A Day in the Life of Ivan Denisivich is set in the forced-labor camp of Communist Russia during a time of great internal struggle. The story describes a typical day in the life of an inmate and follows a prisoner through 24 hours of his lengthy incarceration.
When first published in 1962, it brought to the world's attention the horrors of life for political dissidents in the Russian labour camps.
Solzhenitsyn himself spent time in the gulags--he was imprisoned for nearly a decade as punishment for making derogatory statements about the political leader of the time, Joseph Stalin, in a letter to a friend.
The hammer banged the wake up call on the rail outside camp HQ at five o'clock as always. Time to get up. The ragged noise was muffled by ice two fingers thick on the windows and soon died away. Too cold for the warder to go on hammering. Outside it was still as dark as when Shukhov had got up in the night to use the bucket – pitch black, except for three yellow lights visible from the window, two in the perimeter, one inside the camp.
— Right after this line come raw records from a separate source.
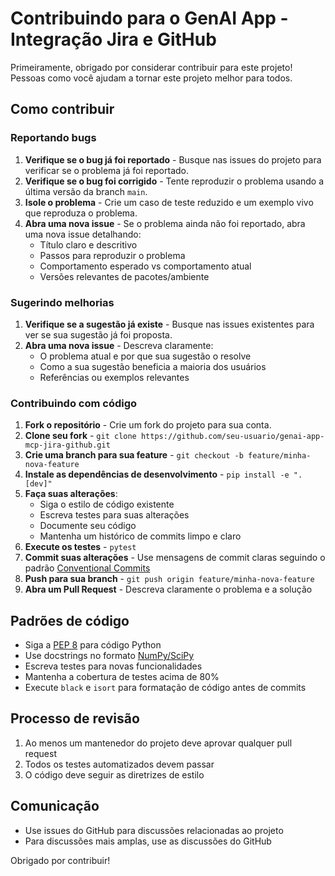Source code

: # Contribuindo para o GenAI App - Integração Jira e GitHub

Primeiramente, obrigado por considerar contribuir para este projeto! Pessoas como você ajudam a tornar este projeto melhor para todos.

## Como contribuir

### Reportando bugs

1. **Verifique se o bug já foi reportado** - Busque nas issues do projeto para verificar se o problema já foi reportado.
2. **Verifique se o bug foi corrigido** - Tente reproduzir o problema usando a última versão da branch `main`.
3. **Isole o problema** - Crie um caso de teste reduzido e um exemplo vivo que reproduza o problema.
4. **Abra uma nova issue** - Se o problema ainda não foi reportado, abra uma nova issue detalhando:
   - Título claro e descritivo
   - Passos para reproduzir o problema
   - Comportamento esperado vs comportamento atual
   - Versões relevantes de pacotes/ambiente

### Sugerindo melhorias

1. **Verifique se a sugestão já existe** - Busque nas issues existentes para ver se sua sugestão já foi proposta.
2. **Abra uma nova issue** - Descreva claramente:
   - O problema atual e por que sua sugestão o resolve
   - Como a sua sugestão beneficia a maioria dos usuários
   - Referências ou exemplos relevantes

### Contribuindo com código

1. **Fork o repositório** - Crie um fork do projeto para sua conta.
2. **Clone seu fork** - `git clone https://github.com/seu-usuario/genai-app-mcp-jira-github.git`
3. **Crie uma branch para sua feature** - `git checkout -b feature/minha-nova-feature`
4. **Instale as dependências de desenvolvimento** - `pip install -e ".[dev]"`
5. **Faça suas alterações**:
   - Siga o estilo de código existente
   - Escreva testes para suas alterações
   - Documente seu código
   - Mantenha um histórico de commits limpo e claro
6. **Execute os testes** - `pytest`
7. **Commit suas alterações** - Use mensagens de commit claras seguindo o padrão [Conventional Commits](https://www.conventionalcommits.org/)
8. **Push para sua branch** - `git push origin feature/minha-nova-feature`
9. **Abra um Pull Request** - Descreva claramente o problema e a solução

## Padrões de código

- Siga a [PEP 8](https://www.python.org/dev/peps/pep-0008/) para código Python
- Use docstrings no formato [NumPy/SciPy](https://numpydoc.readthedocs.io/en/latest/format.html)
- Escreva testes para novas funcionalidades
- Mantenha a cobertura de testes acima de 80%
- Execute `black` e `isort` para formatação de código antes de commits

## Processo de revisão

1. Ao menos um mantenedor do projeto deve aprovar qualquer pull request
2. Todos os testes automatizados devem passar
3. O código deve seguir as diretrizes de estilo

## Comunicação

- Use issues do GitHub para discussões relacionadas ao projeto
- Para discussões mais amplas, use as discussões do GitHub

Obrigado por contribuir!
Shukhov never overslept. He was always up at the call. That way he had an hour and a half all to himself before work parade – time for a man who knew his way around to earn a bit on the side. He could stitch covers for somebody's mittens from a piece of old lining. Rush around the store rooms looking for odd jobs – sweeping up or running errands. Go to the mess to stack bowls and carry them to the washers-up. You'd get something to eat, but there were too many volunteers, swarms of them. And the worst of it was that if there was anything left in a bowl you couldn't help licking it.
Shukhov always got up at once. Not today though. Hadn't felt right since the night before – had the shivers, and some sort of ache. And hadn't really got warm all night. In his sleep he kept fancying he was seriously ill, then feeling a bit better. Kept hoping morning would never come. But morning arrived on time. He hoped today he could finally be warm, if even for a little while.
Some hope of getting warm with a thick scab of ice on the windows, and white cobwebs of hoar frost where the walks of the huge hut met the ceiling. Shukhovstill didn't get up. He lay on top on a four-man bunk, with his blanket and jacket over his head, and both feet squeezed into one turned-sleeve of his jerkin.
Through the character of Shukhov and his actions, Solzhenitsyn demonstrates that humanity can survive even the harshest conditions. Though the prison camp system seeks to destroy, by its very nature, expression of fellow-feeling and actions based on morals and ethics, Shukhov and his fellow prisoners maintain their humanity through small acts and rituals.